The report’s executive summary speaks for itself and includes the following findings:

· Fourteen percent of the nation’s workforce is employed in the food chain, over one in seven of all workers in the U.S. The number of food chain workers grew by 13 percent from 2010 to 2016.
· The food chain pays the lowest hourly median wage to frontline workers compared to workers in all other industries. The annual median wage for food chain workers is $16,000 and the hourly median wage is $10, well below the median wages across all industries of $36,468 and $17.53.
· Thirteen percent of all food workers, nearly 2.8 million workers, relied on Supplemental Nutrition Assistance Program benefits (food stamps) to feed their household in 2016.
· Eight-two percent of food chain workers are in frontline positions with few opportunities at the top.
· For every dollar earned by white men working in the food chain, Latino men earn 76 cents, Black men 60 cents, Asian men 81 cents, and Native men 44 cents.1 White women earn less than half of their white male counterparts, at 47 cents to every dollar. Women of color face both a racial and a gender penalty: Black women earn 42 cents, Latina women 45 cents, Asian women 58 cents, and Native women 36 cents for every dollar earned by white men.
· Injuries are up and union protection is down.

 

The Los Angeles-based alliance and the cooperative that produced the report make the following recommendations for policymakers while also recommending action by consumers.

For policymakers:

 

· Increase the minimum wage and abolish the tipped wage and piece rate pay system.
· Provide affordable healthcare for all workers.
· Provide paid sick leave enabling workers to stay home from work when they are unhealthy.
· Pass anti-wage theft legislation with real teeth and enforcement.
· Guarantee the right to organize and prevent retaliation on the job around issues such as health and safety.

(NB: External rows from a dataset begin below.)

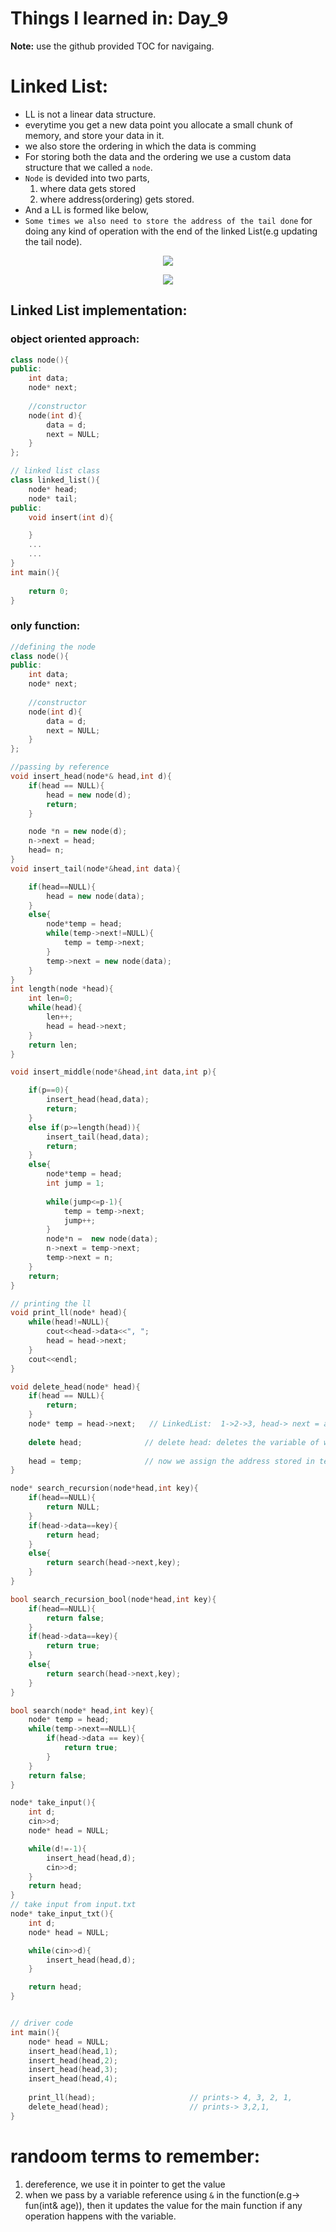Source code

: # Things I learned in: Day_9
**Note:** use the github provided TOC for navigaing.

# Linked List:
- LL is not a linear data structure.
- everytime you get a new data point you allocate a small chunk of memory, and store your data in it.
- we also store the ordering in which the data is comming
- For storing both the data and the ordering we use a custom data structure that we called a `node`.
- `Node` is devided into two parts,
    1. where data gets stored
    2. where address(ordering) gets stored.
- And a LL is formed like below, 
- `Some times we also need to store the address of the tail done` for doing any kind of operation with the end of the linked List(e.g updating the tail node).

<p align="center">
    <img src="../imgs/ll1.png">
</p>

<p align="center">
    <img src="../imgs/ll2.png">
</p>

## Linked List implementation:
### object oriented approach:
```cpp
class node(){
public:
    int data;
    node* next;
 
    //constructor
    node(int d){
        data = d;
        next = NULL;
    }
};

// linked list class
class linked_list(){
    node* head;
    node* tail;
public:
    void insert(int d){

    }
    ...
    ...
}
int main(){
    
    return 0;
}
```
### only function:
```cpp
//defining the node
class node(){
public:
    int data;
    node* next;
 
    //constructor
    node(int d){
        data = d;
        next = NULL;
    }
};

//passing by reference
void insert_head(node*& head,int d){
    if(head == NULL){
        head = new node(d);
        return;
    }

    node *n = new node(d);
    n->next = head;
    head= n;
}
void insert_tail(node*&head,int data){

    if(head==NULL){
        head = new node(data);
    }
    else{
        node*temp = head;
        while(temp->next!=NULL){
            temp = temp->next;
        }
        temp->next = new node(data);
    }
}
int length(node *head){
    int len=0;
    while(head){
        len++;
        head = head->next;
    }
    return len;
}

void insert_middle(node*&head,int data,int p){

    if(p==0){
        insert_head(head,data);
        return;
    }
    else if(p>=length(head)){
        insert_tail(head,data);
        return;
    }
    else{
        node*temp = head;
        int jump = 1;
        
        while(jump<=p-1){
            temp = temp->next;
            jump++;
        }
        node*n =  new node(data);
        n->next = temp->next;
        temp->next = n;
    }
    return;
}

// printing the ll
void print_ll(node* head){
    while(head!=NULL){
        cout<<head->data<<", ";
        head = head->next;
    }
    cout<<endl;
}

void delete_head(node* head){
    if(head == NULL){
        return;
    }
    node* temp = head->next;   // LinkedList:  1->2->3, head-> next = address of 2, and we are assigning it to a temporary variable temp 
    
    delete head;              // delete head: deletes the variable of whose address is stored in head, and here head stores the address of 1. The actual head variable doesn't get deleted.
    
    head = temp;              // now we assign the address stored in temp to head, and temp gets removed from the function call as it was a static allocation.
}

node* search_recursion(node*head,int key){
    if(head==NULL){
        return NULL;
    }
    if(head->data==key){
        return head;
    }
    else{
        return search(head->next,key);
    }
}

bool search_recursion_bool(node*head,int key){
    if(head==NULL){
        return false;
    }
    if(head->data==key){
        return true;
    }
    else{
        return search(head->next,key);
    }
}

bool search(node* head,int key){
    node* temp = head;
    while(temp->next==NULL){
        if(head->data == key){
            return true;
        }
    }
    return false;
} 

node* take_input(){
    int d;
    cin>>d;
    node* head = NULL;

    while(d!=-1){
        insert_head(head,d);
        cin>>d;
    }
    return head;
}
// take input from input.txt
node* take_input_txt(){
    int d;
    node* head = NULL;

    while(cin>>d){
        insert_head(head,d);
    }

    return head;
}


// driver code
int main(){
    node* head = NULL;
    insert_head(head,1);
    insert_head(head,2);
    insert_head(head,3);
    insert_head(head,4);
    
    print_ll(head);                     // prints-> 4, 3, 2, 1,
    delete_head(head);                  // prints-> 3,2,1,
}
```









 




























# randoom terms to remember:
1. dereference, we use it in pointer to get the value
2. when we pass by a variable reference using `&` in the function(e.g-> fun(int& age)), then it updates the value for the main function if any operation happens with the variable.  
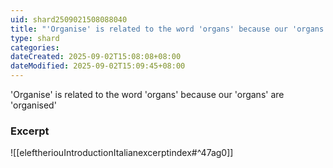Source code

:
 ```yaml
---
uid: shard2509021508088040
title: "'Organise' is related to the word 'organs' because our 'organs' are 'organised'"
type: shard
categories:
dateCreated: 2025-09-02T15:08:08+08:00
dateModified: 2025-09-02T15:09:45+08:00
---
```

'Organise' is related to the word 'organs' because our 'organs' are 'organised'
### Excerpt
![[eleftheriouIntroductionItalianexcerptindex#^47ag0]]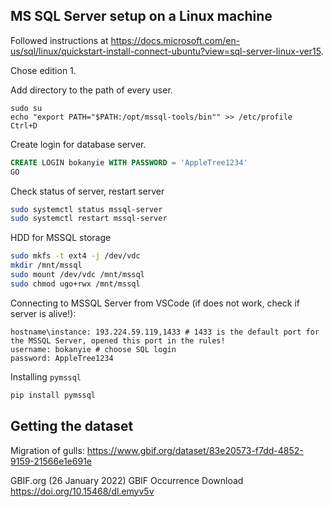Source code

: ## MS SQL Server setup on a Linux machine

Followed instructions at https://docs.microsoft.com/en-us/sql/linux/quickstart-install-connect-ubuntu?view=sql-server-linux-ver15.

Chose edition 1.

Add directory to the path of every user.
```
sudo su
echo "export PATH="$PATH:/opt/mssql-tools/bin"" >> /etc/profile
Ctrl+D
```

Create login for database server.
```sql
CREATE LOGIN bokanyie WITH PASSWORD = 'AppleTree1234'
GO
```

Check status of server, restart server
```bash
sudo systemctl status mssql-server
sudo systemctl restart mssql-server
```

HDD for MSSQL storage

```bash
sudo mkfs -t ext4 -j /dev/vdc
mkdir /mnt/mssql
sudo mount /dev/vdc /mnt/mssql
sudo chmod ugo+rwx /mnt/mssql
```

Connecting to MSSQL Server from VSCode (if does not work, check if server is alive!):
```
hostname\instance: 193.224.59.119,1433 # 1433 is the default port for the MSSQL Server, opened this port in the rules!
username: bokanyie # choose SQL login
password: AppleTree1234
```

Installing `pymssql`
```bash
pip install pymssql
```

## Getting the dataset

Migration of gulls: https://www.gbif.org/dataset/83e20573-f7dd-4852-9159-21566e1e691e

GBIF.org (26 January 2022) GBIF Occurrence Download  https://doi.org/10.15468/dl.emyv5v

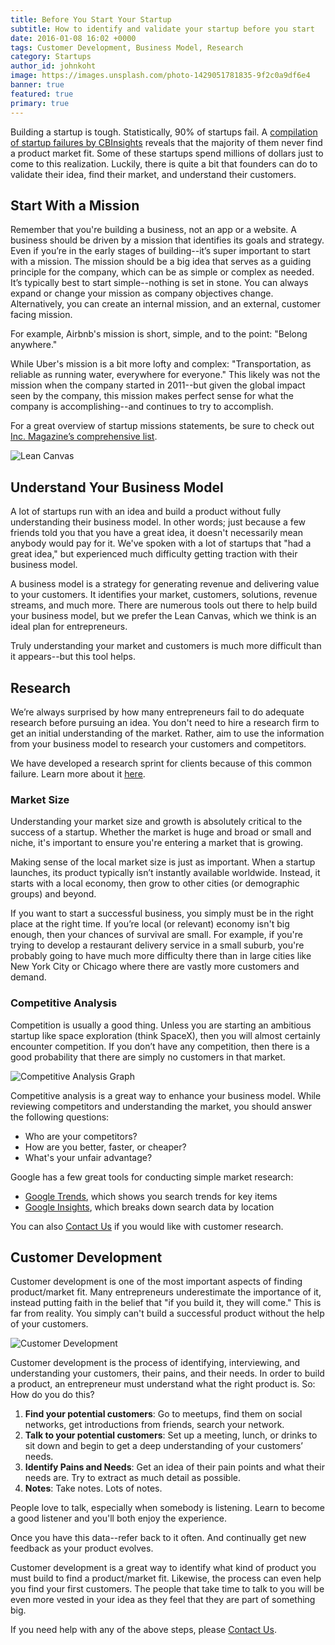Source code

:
 ```yaml
---
title: Before You Start Your Startup
subtitle: How to identify and validate your startup before you start
date: 2016-01-08 16:02 +0000
tags: Customer Development, Business Model, Research
category: Startups
author_id: johnkoht
image: https://images.unsplash.com/photo-1429051781835-9f2c0a9df6e4
banner: true
featured: true
primary: true
---
```


Building a startup is tough. Statistically, 90% of startups fail. A [compilation of startup failures by CBInsights][cb-insights-failures] reveals that the majority of them never find a product market fit. Some of these startups spend millions of dollars just to come to this realization. Luckily, there is quite a bit that founders can do to validate their idea, find their market, and understand their customers.


## Start With a Mission

Remember that you're building a business, not an app or a website. A business should be driven by a mission that identifies its goals and strategy. Even if you’re in the early stages of building--it’s super important to start with a mission. The mission should be a big idea that serves as a guiding principle for the company, which can be as simple or complex as needed. It’s typically best to start simple--nothing is set in stone. You can always expand or change your mission as company objectives change. Alternatively, you can create an internal mission, and an external, customer facing mission.

For example, Airbnb's mission is short, simple, and to the point: "Belong anywhere."

While Uber's mission is a bit more lofty and complex: "Transportation, as reliable as running water, everywhere for everyone." This likely was not the mission when the company started in 2011--but given the global impact seen by the company, this mission makes perfect sense for what the company is accomplishing--and continues to try to accomplish.

For a great overview of startup missions statements, be sure to check out [Inc. Magazine’s comprehensive list][inc-mission-statements]. 


<div><img src="http://leanstack.com/wp-content/uploads/2012/06/Screen-Shot-2012-06-14-at-9.38.44-AM.png" alt="Lean Canvas" /></div>


## Understand Your Business Model
A lot of startups run with an idea and build a product without fully understanding their business model. In other words; just because a few friends told you that you have a great idea, it doesn't necessarily mean anybody would pay for it. We've spoken with a lot of startups that "had a great idea," but experienced much difficulty getting traction with their business model. 

A business model is a strategy for generating revenue and delivering value to your customers. It identifies your market, customers, solutions, revenue streams, and much more. There are numerous tools out there to help build your business model, but we prefer the Lean Canvas, which we think is an ideal plan for entrepreneurs.

Truly understanding your market and customers is much more difficult than it appears--but this tool helps.



## Research
We’re always surprised by how many entrepreneurs fail to do adequate research before pursuing an idea. You don't need to hire a research firm to get an initial understanding of the market. Rather, aim to use the information from your business model to research your customers and competitors.

We have developed a research sprint for clients because of this common failure. Learn more about it [here](https://www.kohactive.com/startups/research-sprint).

### Market Size
Understanding your market size and growth is absolutely critical to the success of a startup. Whether the market is huge and broad or small and niche, it's important to ensure you're entering a market that is growing.

Making sense of the local market size is just as important. When a startup launches, its product typically isn’t instantly available worldwide. Instead, it starts with a local economy, then grow to other cities (or demographic groups) and beyond. 

If you want to start a successful business, you simply must be in the right place at the right time. If you’re local (or relevant) economy isn't big enough, then your chances of survival are small. For example, if you're trying to develop a restaurant delivery service in a small suburb, you're probably going to have much more difficulty there than in large cities like New York City or Chicago where there are vastly more customers and demand.

### Competitive Analysis

Competition is usually a good thing. Unless you are starting an ambitious startup like space exploration (think SpaceX), then you will almost certainly encounter competition. If you don’t have any competition, then there is a good probability that there are simply no customers in that market.

<div><img src="https://tctechcrunch2011.files.wordpress.com/2011/03/information-discovery-matrix.png" alt="Competitive Analysis Graph" /></div>

Competitive analysis is a great way to enhance your business model. While reviewing competitors and understanding the market, you should answer the following questions:

- Who are your competitors?
- How are you better, faster, or cheaper?
- What's your unfair advantage?

Google has a few great tools for conducting simple market research:

- [Google Trends][google-trends], which shows you search trends for key items
- [Google Insights][google-insights], which breaks down search data by location

You can also <a data-toggle="modal" data-planner-button="true" data-planner-source="blog-post-before-you-start-your-startup" href="#modal-project-planner">Contact Us</a> if you would like with customer research.

## Customer Development
Customer development is one of the most important aspects of finding product/market fit. Many entrepreneurs underestimate the importance of it, instead putting faith in the belief that "if you build it, they will come." This is far from reality. You simply can't build a successful product without the help of your customers.

<div><img src="http://resizer.kohactive.com/1200/700/fit/http://www.entrepreneur-ideas.org/wp-content/uploads/2014/10/customer-development.png" alt="Customer Development" /></div>

Customer development is the process of identifying, interviewing, and understanding your customers, their pains, and their needs. In order to build a product, an entrepreneur must understand what the right product is. So: How do you do this?

1. **Find your potential customers**: Go to meetups, find them on social networks, get introductions from friends, search your network.
2. **Talk to your potential customers**: Set up a meeting, lunch, or drinks to sit down and begin to get a deep understanding of your customers’ needs.
3. **Identify Pains and Needs**: Get an idea of their pain points and what their needs are. Try to extract as much detail as possible.
4. **Notes**: Take notes. Lots of notes.

People love to talk, especially when somebody is listening. Learn to become a good listener and you'll both enjoy the experience. 

Once you have this data--refer back to it often. And continually get new feedback as your product evolves.

Customer development is a great way to identify what kind of product you must build to find a product/market fit. Likewise, the process can even help you find your first customers. The people that take time to talk to you will be even more vested in your idea as they feel that they are part of something big.

If you need help with any of the above steps, please <a data-toggle="modal" data-planner-button="true" data-planner-source="blog-post-before-you-start-your-startup" href="#modal-project-planner">Contact Us</a>. 

[cb-insights-failures]: https://www.cbinsights.com/blog/startup-failure-post-mortem/ "Compilation of startup failures by CBInsights"
[inc-mission-statements]: http://www.inc.com/larry-kim/30-inspiring-billion-dollar-startup-company-mission-statements.html "30 Inspiring Billion-Dollar Startup Company Mission Statements"
[lean-canvas]: https://leanstack.com/lean-canvas/ "Lean Canvas Business Model"
[google-trends]: https://www.google.com/trends/ "Google Trends"
[google-insights]: http://www.google.com/insights/ "Google Insights"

For consumers, here are some of their suggestions:

· Support workplace justice campaigns and union drives
· Support food workers by purchasing products from companies that are fair trade, union-made, or have high labor standards.
· Call on policymakers to support pro-worker legislation.
· Educate one another and discuss food worker issues in your daily lives, especially in conversations around local, organic, and sustainable food.

 

The combination of all of these things could change the world for workers in the food chain from production to processing to serving. Something that affects 21 million workers is worth action now.